Privacy
The short version: Clipboard Doctor stores everything on your Mac, and I can't see any of it. No accounts, no telemetry, no tracking.
The app
- Your clipboard history — text and images — is stored only on your Mac, in the app's local storage. It is never uploaded anywhere. There is no server that could receive it.
- Text recognition in screenshots (OCR) runs entirely on your device using Apple's built-in Vision framework. Images are never sent anywhere for OCR.
- Update check: on launch (and when you click "Check for Updates"), the app fetches a small public file (version.json) from my server to see if a newer version exists. This is a plain web request — it contains no personal data, no device ID, and nothing about your clipboard. Like any web request, my server momentarily sees your IP address to answer it.
- Link icons are off by default; if you turn them on (Settings → Features → "Website icons on URL cards"), the link's domain is sent to Google to fetch the icon. Left off, nothing about copied links leaves your Mac.

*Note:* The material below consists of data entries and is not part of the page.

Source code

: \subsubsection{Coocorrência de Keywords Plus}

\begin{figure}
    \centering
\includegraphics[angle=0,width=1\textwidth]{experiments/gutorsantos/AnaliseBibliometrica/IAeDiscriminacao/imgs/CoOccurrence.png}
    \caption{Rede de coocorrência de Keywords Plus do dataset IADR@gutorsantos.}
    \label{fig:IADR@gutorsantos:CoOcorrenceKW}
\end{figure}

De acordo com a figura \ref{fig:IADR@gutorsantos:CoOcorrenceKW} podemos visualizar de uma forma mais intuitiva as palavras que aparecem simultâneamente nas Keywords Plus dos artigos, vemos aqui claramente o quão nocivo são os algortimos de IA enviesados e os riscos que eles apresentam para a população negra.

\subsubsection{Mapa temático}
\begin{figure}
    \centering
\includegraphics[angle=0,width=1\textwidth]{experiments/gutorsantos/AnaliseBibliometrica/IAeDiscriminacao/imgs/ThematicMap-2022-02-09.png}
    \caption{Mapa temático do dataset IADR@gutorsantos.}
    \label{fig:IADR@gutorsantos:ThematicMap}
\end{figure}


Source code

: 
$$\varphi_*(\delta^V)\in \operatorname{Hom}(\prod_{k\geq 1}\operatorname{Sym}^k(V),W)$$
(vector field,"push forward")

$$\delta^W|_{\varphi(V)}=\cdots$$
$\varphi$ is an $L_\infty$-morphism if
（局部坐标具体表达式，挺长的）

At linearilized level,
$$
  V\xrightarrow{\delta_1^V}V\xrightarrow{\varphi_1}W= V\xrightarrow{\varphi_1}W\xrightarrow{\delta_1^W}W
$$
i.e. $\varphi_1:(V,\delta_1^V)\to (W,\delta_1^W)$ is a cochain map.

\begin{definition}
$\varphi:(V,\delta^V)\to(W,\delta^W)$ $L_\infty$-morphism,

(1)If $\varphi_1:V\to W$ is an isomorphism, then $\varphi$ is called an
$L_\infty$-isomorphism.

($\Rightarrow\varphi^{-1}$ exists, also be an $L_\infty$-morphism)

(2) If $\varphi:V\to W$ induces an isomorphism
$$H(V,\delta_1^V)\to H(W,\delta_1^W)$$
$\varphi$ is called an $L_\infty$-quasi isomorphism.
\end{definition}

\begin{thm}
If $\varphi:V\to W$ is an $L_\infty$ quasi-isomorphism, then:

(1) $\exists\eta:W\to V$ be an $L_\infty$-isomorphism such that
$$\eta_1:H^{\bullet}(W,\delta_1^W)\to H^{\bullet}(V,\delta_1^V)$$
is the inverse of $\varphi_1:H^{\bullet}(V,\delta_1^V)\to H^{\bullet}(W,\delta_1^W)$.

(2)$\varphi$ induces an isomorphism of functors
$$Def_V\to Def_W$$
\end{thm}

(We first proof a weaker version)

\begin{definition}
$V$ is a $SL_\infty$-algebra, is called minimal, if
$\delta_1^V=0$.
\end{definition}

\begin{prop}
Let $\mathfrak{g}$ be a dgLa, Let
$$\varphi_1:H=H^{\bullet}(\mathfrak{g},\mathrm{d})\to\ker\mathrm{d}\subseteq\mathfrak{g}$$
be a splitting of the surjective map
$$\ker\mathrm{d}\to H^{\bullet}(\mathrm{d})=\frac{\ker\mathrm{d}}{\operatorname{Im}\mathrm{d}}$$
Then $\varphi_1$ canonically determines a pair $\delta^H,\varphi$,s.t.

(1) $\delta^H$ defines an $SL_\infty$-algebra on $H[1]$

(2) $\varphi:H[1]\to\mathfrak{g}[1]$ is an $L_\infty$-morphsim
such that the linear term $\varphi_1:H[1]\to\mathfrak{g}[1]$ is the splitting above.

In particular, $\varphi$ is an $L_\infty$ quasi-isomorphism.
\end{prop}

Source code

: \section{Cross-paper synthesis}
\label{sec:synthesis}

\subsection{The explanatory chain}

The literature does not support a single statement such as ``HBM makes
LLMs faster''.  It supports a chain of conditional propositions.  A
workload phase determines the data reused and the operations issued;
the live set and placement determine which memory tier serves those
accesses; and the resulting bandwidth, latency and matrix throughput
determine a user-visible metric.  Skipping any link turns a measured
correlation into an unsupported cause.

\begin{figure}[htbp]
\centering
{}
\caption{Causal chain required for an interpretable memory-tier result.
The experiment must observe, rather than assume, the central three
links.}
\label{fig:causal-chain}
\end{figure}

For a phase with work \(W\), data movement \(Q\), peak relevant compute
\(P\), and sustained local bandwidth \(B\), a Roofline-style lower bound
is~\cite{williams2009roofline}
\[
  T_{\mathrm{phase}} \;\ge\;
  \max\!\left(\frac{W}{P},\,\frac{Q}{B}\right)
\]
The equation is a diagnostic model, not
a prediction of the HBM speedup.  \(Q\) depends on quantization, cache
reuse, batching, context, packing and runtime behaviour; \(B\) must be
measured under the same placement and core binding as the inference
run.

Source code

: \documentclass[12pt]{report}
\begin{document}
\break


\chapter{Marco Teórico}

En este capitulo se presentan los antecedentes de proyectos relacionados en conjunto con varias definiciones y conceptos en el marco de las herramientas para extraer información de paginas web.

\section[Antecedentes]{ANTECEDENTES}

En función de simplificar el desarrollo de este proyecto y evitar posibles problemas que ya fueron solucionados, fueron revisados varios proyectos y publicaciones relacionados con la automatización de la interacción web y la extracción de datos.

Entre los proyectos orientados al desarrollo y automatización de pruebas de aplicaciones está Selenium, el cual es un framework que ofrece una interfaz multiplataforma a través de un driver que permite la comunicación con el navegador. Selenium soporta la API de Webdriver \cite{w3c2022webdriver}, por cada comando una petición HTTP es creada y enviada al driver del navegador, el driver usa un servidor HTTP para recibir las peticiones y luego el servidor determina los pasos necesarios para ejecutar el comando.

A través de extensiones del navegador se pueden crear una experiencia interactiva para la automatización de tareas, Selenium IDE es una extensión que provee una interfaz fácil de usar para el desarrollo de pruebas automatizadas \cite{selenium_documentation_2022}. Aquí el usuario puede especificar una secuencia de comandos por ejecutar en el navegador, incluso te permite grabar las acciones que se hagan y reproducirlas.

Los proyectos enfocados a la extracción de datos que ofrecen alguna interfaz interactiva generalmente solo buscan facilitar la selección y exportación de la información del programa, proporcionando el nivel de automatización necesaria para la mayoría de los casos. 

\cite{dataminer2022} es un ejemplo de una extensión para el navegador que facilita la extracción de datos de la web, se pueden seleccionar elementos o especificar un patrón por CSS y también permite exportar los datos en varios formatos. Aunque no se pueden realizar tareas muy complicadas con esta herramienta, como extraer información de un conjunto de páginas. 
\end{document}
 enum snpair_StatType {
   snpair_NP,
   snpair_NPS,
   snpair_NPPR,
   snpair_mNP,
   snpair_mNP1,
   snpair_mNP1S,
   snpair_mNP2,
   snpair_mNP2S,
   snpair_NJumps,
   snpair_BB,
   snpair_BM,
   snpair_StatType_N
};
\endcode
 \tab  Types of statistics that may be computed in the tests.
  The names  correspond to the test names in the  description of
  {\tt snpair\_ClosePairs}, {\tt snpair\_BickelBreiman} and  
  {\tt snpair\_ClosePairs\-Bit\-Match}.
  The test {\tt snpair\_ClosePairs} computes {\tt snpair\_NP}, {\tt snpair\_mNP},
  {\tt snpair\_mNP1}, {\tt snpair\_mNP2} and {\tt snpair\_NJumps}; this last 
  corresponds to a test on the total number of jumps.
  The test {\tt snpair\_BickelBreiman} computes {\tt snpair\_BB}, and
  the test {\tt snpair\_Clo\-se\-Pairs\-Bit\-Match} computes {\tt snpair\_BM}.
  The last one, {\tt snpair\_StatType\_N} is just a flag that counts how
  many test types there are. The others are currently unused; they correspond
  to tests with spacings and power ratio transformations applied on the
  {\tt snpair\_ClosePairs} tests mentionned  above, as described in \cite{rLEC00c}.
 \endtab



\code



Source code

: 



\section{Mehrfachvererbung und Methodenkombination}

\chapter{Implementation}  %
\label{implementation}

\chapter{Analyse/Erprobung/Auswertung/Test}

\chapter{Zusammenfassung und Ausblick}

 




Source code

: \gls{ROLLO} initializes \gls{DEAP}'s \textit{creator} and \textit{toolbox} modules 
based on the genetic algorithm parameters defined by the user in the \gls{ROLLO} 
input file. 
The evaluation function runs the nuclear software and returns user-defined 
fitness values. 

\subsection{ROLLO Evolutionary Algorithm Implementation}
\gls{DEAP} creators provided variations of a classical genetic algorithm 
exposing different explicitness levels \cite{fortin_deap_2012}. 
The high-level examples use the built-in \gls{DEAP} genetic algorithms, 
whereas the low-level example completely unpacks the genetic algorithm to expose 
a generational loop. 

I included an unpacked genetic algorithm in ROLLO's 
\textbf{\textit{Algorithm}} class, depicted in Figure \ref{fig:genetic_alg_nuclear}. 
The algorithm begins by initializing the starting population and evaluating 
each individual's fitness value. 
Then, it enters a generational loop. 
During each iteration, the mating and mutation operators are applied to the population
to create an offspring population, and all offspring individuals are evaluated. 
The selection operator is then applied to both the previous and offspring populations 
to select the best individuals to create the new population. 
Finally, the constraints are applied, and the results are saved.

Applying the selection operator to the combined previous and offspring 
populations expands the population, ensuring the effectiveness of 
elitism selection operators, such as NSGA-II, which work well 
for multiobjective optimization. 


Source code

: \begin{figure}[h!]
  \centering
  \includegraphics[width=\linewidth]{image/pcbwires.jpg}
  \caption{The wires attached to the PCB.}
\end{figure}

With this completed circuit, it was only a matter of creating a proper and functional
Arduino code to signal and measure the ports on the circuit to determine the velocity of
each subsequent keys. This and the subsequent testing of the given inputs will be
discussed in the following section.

- Feature requests: if you use "Request a feature", the app sends exactly what you typed (plus the app and macOS version) to my own server in the EU. Adding your email is optional, used only to reply to you, never shared, and deleted if you ask: h@rawag.xyz.
This website
This site uses Umami, a self-hosted, cookieless analytics tool running on my own server in the EU (Hetzner, Finland). It counts page views without cookies or fingerprinting; IP addresses are anonymized by hashing and never stored. No data is shared with anyone. Because no cookies are set and no personal data is collected, no consent banner is required (legal basis: legitimate interest, GDPR Art. 6(1)(f) — measuring whether anyone reads this site, with no PII).
Your rights, and questions
There is almost nothing to exercise rights against — by design. If you ever sent me an email or a feature request with your address and want it deleted, write to h@rawag.xyz and it's gone.
Last updated: 13 June 2026. This page changes only when the app's network behavior changes, and the changelog will say so.